À la même époque se tenait, à Angers, la réunion du bailliage. Une grande partie de la noblesse avait embrassé la religion nouvelle. Un ministre nommé Dalbiac fut chargé par plusieurs gentilshommes de développer les remontrances dans l’assemblée de la noblesse. Il fit en réalité une profession de foi complète. Le lendemain du discours de Dalbiac, le tiers-état se réunissait. François Grimaudet, avocat du roi, élu par les délégués pour exposer les vœux, fit entendre les remontrances les plus précises que nous ayons trouvées dans les discours si emphatiques de ce temps. Les mécontens nous ont conservé précieusement ce résumé, qui donnait, sous une forme passionnée, l’esprit même du cahier qui allait être voté. Tel fut le retentissement de ces deux harangues, que le duc de Montpensier reçut l’ordre de se rendre sur-le-champ en Anjou pour pacifier les esprits. Paris ne donnait pas moins de soucis aux Guises. À l’assemblée de l’hôtel de ville, un jeune avocat du nom de Cappel se présenta, escorté des plus notables huguenots, développa les plaintes de ses coreligionnaires et requit leur insertion au cahier. Les princes lorrains s’alarmèrent. « Sçachant bien que le train que prenoit Paris estoit coustumièrement suyvi par les autres provinces, » apprenant que la plupart des bailliages avaient vu de semblables manifestations, ils firent annoncer qu’il serait interdit aux états de parler du fait de la religion. Les élections qui précédèrent les états de 1576, de 1588 et de 1614 ne paraissent pas avoir provoqué d’aussi ardentes manifestations.

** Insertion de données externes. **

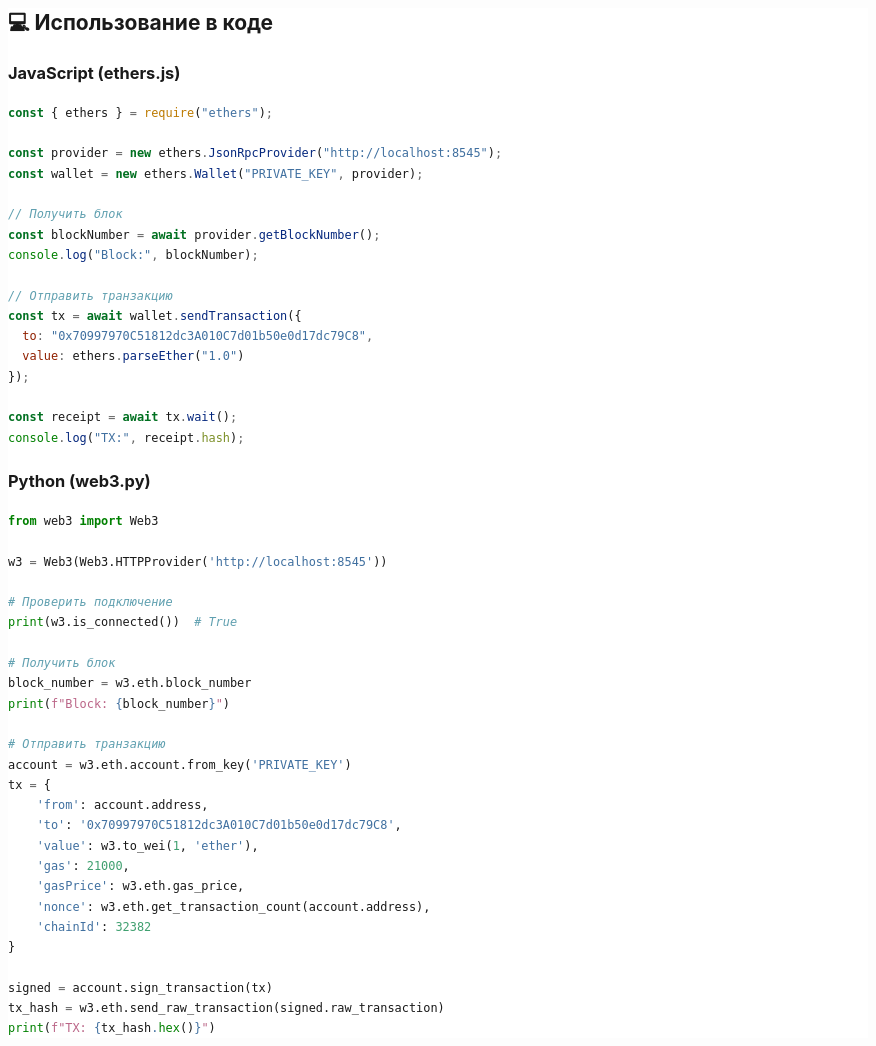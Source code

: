 
## 💻 Использование в коде

### JavaScript (ethers.js)

```javascript
const { ethers } = require("ethers");

const provider = new ethers.JsonRpcProvider("http://localhost:8545");
const wallet = new ethers.Wallet("PRIVATE_KEY", provider);

// Получить блок
const blockNumber = await provider.getBlockNumber();
console.log("Block:", blockNumber);

// Отправить транзакцию
const tx = await wallet.sendTransaction({
  to: "0x70997970C51812dc3A010C7d01b50e0d17dc79C8",
  value: ethers.parseEther("1.0")
});

const receipt = await tx.wait();
console.log("TX:", receipt.hash);
```

### Python (web3.py)

```python
from web3 import Web3

w3 = Web3(Web3.HTTPProvider('http://localhost:8545'))

# Проверить подключение
print(w3.is_connected())  # True

# Получить блок
block_number = w3.eth.block_number
print(f"Block: {block_number}")

# Отправить транзакцию
account = w3.eth.account.from_key('PRIVATE_KEY')
tx = {
    'from': account.address,
    'to': '0x70997970C51812dc3A010C7d01b50e0d17dc79C8',
    'value': w3.to_wei(1, 'ether'),
    'gas': 21000,
    'gasPrice': w3.eth.gas_price,
    'nonce': w3.eth.get_transaction_count(account.address),
    'chainId': 32382
}

signed = account.sign_transaction(tx)
tx_hash = w3.eth.send_raw_transaction(signed.raw_transaction)
print(f"TX: {tx_hash.hex()}")
```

Nous avons vu successivement les lettres du roi parvenir aux gouverneurs et aux baillis, puis descendre de degrés en degrés jusqu’au dernier échelon de la hiérarchie judiciaire, arrivant enfin aux plus petites paroisses, portées à la connaissance de tous les habitans, et laissant entrevoir l’espérance toujours si bien accueillie du redressement des abus. À la joie de cette bonne nouvelle succédaient presque aussitôt les assemblées de village, où se faisaient entendre les premières plaintes publiques. Envoyées avec des délégués pour les soutenir, ces timides doléances émises dans chaque paroisse se groupaient et se fortifiaient à la ville principale et formaient un important cahier, lorsque l’assemblée générale du bailliage choisissait le député chargé de les défendre devant les états-généraux et de les présenter au roi. Dans ce travail des bailliages et des provinces, qui toutes à la fois sont admises à émettre leurs plaintes, on voit la pensée des habitans naître et se multiplier, se répéter et grandir en nombre et en force jusqu’au moment où le

  1. Regnier de La Planche, Histoire de l’Estat de France, édit. Techener, col. 292.